* _Entries taken from a collection_:
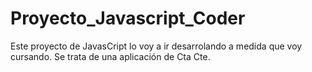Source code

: # Proyecto_Javascript_Coder
Este proyecto de JavasCript lo voy a ir desarrolando a medida que voy cursando. Se trata de una aplicación de Cta Cte.
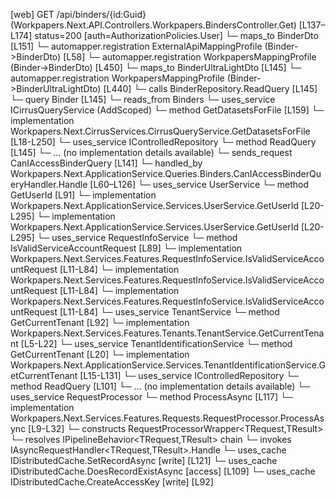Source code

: [web] GET /api/binders/{id:Guid}  (Workpapers.Next.API.Controllers.Workpapers.BindersController.Get)  [L137–L174] status=200 [auth=AuthorizationPolicies.User]
  └─ maps_to BinderDto [L151]
    └─ automapper.registration ExternalApiMappingProfile (Binder->BinderDto) [L58]
    └─ automapper.registration WorkpapersMappingProfile (Binder->BinderDto) [L450]
  └─ maps_to BinderUltraLightDto [L145]
    └─ automapper.registration WorkpapersMappingProfile (Binder->BinderUltraLightDto) [L440]
  └─ calls BinderRepository.ReadQuery [L145]
  └─ query Binder [L145]
    └─ reads_from Binders
  └─ uses_service ICirrusQueryService (AddScoped)
    └─ method GetDatasetsForFile [L159]
      └─ implementation Workpapers.Next.CirrusServices.CirrusQueryService.GetDatasetsForFile [L18-L250]
  └─ uses_service IControlledRepository<Binder>
    └─ method ReadQuery [L145]
      └─ ... (no implementation details available)
  └─ sends_request CanIAccessBinderQuery [L141]
    └─ handled_by Workpapers.Next.ApplicationService.Queries.Binders.CanIAccessBinderQueryHandler.Handle [L60–L126]
      └─ uses_service UserService
        └─ method GetUserId [L91]
          └─ implementation Workpapers.Next.ApplicationService.Services.UserService.GetUserId [L20-L295]
          └─ implementation Workpapers.Next.ApplicationService.Services.UserService.GetUserId [L20-L295]
      └─ uses_service RequestInfoService
        └─ method IsValidServiceAccountRequest [L89]
          └─ implementation Workpapers.Next.Services.Features.RequestInfoService.IsValidServiceAccountRequest [L11-L84]
          └─ implementation Workpapers.Next.Services.Features.RequestInfoService.IsValidServiceAccountRequest [L11-L84]
          └─ implementation Workpapers.Next.Services.Features.RequestInfoService.IsValidServiceAccountRequest [L11-L84]
      └─ uses_service TenantService
        └─ method GetCurrentTenant [L92]
          └─ implementation Workpapers.Next.Services.Features.Tenants.TenantService.GetCurrentTenant [L5-L22]
            └─ uses_service TenantIdentificationService
              └─ method GetCurrentTenant [L20]
                └─ implementation Workpapers.Next.ApplicationService.Services.TenantIdentificationService.GetCurrentTenant [L15-L131]
      └─ uses_service IControlledRepository<Binder>
        └─ method ReadQuery [L101]
          └─ ... (no implementation details available)
      └─ uses_service RequestProcessor
        └─ method ProcessAsync [L117]
          └─ implementation Workpapers.Next.Services.Features.Requests.RequestProcessor.ProcessAsync [L9-L32]
            └─ constructs RequestProcessorWrapper<TRequest,TResult>
            └─ resolves IPipelineBehavior<TRequest,TResult> chain
            └─ invokes IAsyncRequestHandler<TRequest,TResult>.Handle
      └─ uses_cache IDistributedCache.SetRecordAsync [write] [L121]
      └─ uses_cache IDistributedCache.DoesRecordExistAsync [access] [L109]
      └─ uses_cache IDistributedCache.CreateAccessKey [write] [L92]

* _Exercise directions_:
Find the word "TenantIdentificationService" in the entries above, then copy each line that holds it.

* _Answer to the problem_:
            └─ uses_service TenantIdentificationService
                └─ implementation Workpapers.Next.ApplicationService.Services.TenantIdentificationService.GetCurrentTenant [L15-L131]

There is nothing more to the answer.